## Assignment
Each line of the data below containing "development" needs to be listed.

*** Opening Records for this task ***

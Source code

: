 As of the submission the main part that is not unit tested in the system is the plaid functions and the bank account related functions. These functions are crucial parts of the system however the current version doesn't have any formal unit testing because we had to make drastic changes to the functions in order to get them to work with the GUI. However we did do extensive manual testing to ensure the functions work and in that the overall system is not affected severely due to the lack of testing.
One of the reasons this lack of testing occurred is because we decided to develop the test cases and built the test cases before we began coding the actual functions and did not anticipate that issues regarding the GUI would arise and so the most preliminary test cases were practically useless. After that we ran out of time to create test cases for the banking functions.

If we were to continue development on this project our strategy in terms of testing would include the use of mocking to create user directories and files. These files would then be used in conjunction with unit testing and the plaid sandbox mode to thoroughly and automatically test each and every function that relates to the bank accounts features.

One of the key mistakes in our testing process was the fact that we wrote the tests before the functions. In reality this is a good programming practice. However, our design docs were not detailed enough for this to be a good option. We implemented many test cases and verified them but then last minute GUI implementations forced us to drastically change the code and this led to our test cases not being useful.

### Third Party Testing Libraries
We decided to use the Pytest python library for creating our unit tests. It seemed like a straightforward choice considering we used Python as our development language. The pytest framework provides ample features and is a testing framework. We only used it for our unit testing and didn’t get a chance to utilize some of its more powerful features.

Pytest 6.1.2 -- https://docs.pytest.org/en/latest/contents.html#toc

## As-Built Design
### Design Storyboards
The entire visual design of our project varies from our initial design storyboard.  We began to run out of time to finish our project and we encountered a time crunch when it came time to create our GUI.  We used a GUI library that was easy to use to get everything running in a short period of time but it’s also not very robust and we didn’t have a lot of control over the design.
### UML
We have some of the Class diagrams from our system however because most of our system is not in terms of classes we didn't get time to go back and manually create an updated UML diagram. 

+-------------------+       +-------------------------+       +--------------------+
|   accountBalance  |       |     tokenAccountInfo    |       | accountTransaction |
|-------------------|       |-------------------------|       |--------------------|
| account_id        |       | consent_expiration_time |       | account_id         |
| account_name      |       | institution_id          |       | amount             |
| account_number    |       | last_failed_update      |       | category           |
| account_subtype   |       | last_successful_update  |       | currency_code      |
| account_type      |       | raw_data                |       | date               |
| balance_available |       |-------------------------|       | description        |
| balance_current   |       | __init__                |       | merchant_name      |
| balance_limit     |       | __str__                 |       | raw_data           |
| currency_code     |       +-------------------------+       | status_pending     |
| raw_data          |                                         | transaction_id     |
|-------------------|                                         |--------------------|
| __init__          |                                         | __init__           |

*** Closing Records for this task ***

## Answer to the exercise
If we were to continue development on this project our strategy in terms of testing would include the use of mocking to create user directories and files. These files would then be used in conjunction with unit testing and the plaid sandbox mode to thoroughly and automatically test each and every function that relates to the bank accounts features.
We decided to use the Pytest python library for creating our unit tests. It seemed like a straightforward choice considering we used Python as our development language. The pytest framework provides ample features and is a testing framework. We only used it for our unit testing and didn’t get a chance to utilize some of its more powerful features.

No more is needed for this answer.